# Activity:
The answer must be the full set of records, repeated exactly.

=== Records supplied ===

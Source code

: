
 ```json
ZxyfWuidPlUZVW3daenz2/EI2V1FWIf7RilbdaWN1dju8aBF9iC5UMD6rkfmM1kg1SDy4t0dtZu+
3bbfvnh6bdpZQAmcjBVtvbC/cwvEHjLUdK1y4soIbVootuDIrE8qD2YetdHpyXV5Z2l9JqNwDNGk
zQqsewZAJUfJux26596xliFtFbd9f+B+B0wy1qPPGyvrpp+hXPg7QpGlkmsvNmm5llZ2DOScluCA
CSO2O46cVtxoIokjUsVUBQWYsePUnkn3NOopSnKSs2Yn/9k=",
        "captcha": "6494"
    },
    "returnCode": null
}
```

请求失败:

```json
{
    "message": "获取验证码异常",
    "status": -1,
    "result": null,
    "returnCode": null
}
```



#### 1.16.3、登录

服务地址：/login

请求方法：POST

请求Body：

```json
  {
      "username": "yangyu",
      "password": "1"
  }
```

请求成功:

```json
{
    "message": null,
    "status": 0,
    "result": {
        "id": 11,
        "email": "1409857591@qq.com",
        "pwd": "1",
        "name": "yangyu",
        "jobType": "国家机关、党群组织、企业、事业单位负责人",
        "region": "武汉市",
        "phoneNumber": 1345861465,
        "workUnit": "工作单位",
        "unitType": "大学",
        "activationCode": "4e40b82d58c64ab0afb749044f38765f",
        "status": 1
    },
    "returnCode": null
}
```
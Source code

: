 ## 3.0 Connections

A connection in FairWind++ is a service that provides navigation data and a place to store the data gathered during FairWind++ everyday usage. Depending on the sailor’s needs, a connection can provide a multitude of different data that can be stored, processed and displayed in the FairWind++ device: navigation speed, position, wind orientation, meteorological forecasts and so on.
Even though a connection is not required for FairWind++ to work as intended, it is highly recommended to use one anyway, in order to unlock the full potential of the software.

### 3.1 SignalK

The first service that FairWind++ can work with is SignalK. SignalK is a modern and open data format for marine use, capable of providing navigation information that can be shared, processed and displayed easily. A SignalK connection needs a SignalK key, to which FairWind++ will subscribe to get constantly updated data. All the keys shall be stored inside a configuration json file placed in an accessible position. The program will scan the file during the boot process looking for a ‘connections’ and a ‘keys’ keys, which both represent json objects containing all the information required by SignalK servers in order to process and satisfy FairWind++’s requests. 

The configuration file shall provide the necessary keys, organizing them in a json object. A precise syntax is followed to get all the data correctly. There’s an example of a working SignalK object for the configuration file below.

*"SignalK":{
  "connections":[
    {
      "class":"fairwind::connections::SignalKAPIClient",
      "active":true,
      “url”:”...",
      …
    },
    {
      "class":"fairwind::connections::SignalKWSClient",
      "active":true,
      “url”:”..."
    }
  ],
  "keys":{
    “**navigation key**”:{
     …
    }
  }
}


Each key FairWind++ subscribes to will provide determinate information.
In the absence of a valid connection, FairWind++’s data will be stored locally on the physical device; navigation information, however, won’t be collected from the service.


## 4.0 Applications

===

# Result of this exercise:
Source code

:
 ```json
ZxyfWuidPlUZVW3daenz2/EI2V1FWIf7RilbdaWN1dju8aBF9iC5UMD6rkfmM1kg1SDy4t0dtZu+
3bbfvnh6bdpZQAmcjBVtvbC/cwvEHjLUdK1y4soIbVootuDIrE8qD2YetdHpyXV5Z2l9JqNwDNGk
zQqsewZAJUfJux26596xliFtFbd9f+B+B0wy1qPPGyvrpp+hXPg7QpGlkmsvNmm5llZ2DOScluCA
CSO2O46cVtxoIokjUsVUBQWYsePUnkn3NOopSnKSs2Yn/9k=",
        "captcha": "6494"
    },
    "returnCode": null
}
```

请求失败:

```json
{
    "message": "获取验证码异常",
    "status": -1,
    "result": null,
    "returnCode": null
}
```



#### 1.16.3、登录

服务地址：/login

请求方法：POST

请求Body：

```json
  {
      "username": "yangyu",
      "password": "1"
  }
```

请求成功:

```json
{
    "message": null,
    "status": 0,
    "result": {
        "id": 11,
        "email": "1409857591@qq.com",
        "pwd": "1",
        "name": "yangyu",
        "jobType": "国家机关、党群组织、企业、事业单位负责人",
        "region": "武汉市",
        "phoneNumber": 1345861465,
        "workUnit": "工作单位",
        "unitType": "大学",
        "activationCode": "4e40b82d58c64ab0afb749044f38765f",
        "status": 1
    },
    "returnCode": null
}
```
Source code

: ## 3.0 Connections

A connection in FairWind++ is a service that provides navigation data and a place to store the data gathered during FairWind++ everyday usage. Depending on the sailor’s needs, a connection can provide a multitude of different data that can be stored, processed and displayed in the FairWind++ device: navigation speed, position, wind orientation, meteorological forecasts and so on.
Even though a connection is not required for FairWind++ to work as intended, it is highly recommended to use one anyway, in order to unlock the full potential of the software.

### 3.1 SignalK

The first service that FairWind++ can work with is SignalK. SignalK is a modern and open data format for marine use, capable of providing navigation information that can be shared, processed and displayed easily. A SignalK connection needs a SignalK key, to which FairWind++ will subscribe to get constantly updated data. All the keys shall be stored inside a configuration json file placed in an accessible position. The program will scan the file during the boot process looking for a ‘connections’ and a ‘keys’ keys, which both represent json objects containing all the information required by SignalK servers in order to process and satisfy FairWind++’s requests. 

The configuration file shall provide the necessary keys, organizing them in a json object. A precise syntax is followed to get all the data correctly. There’s an example of a working SignalK object for the configuration file below.

*"SignalK":{
  "connections":[
    {
      "class":"fairwind::connections::SignalKAPIClient",
      "active":true,
      “url”:”...",
      …
    },
    {
      "class":"fairwind::connections::SignalKWSClient",
      "active":true,
      “url”:”..."
    }
  ],
  "keys":{
    “**navigation key**”:{
     …
    }
  }
}


Each key FairWind++ subscribes to will provide determinate information.
In the absence of a valid connection, FairWind++’s data will be stored locally on the physical device; navigation information, however, won’t be collected from the service.


## 4.0 Applications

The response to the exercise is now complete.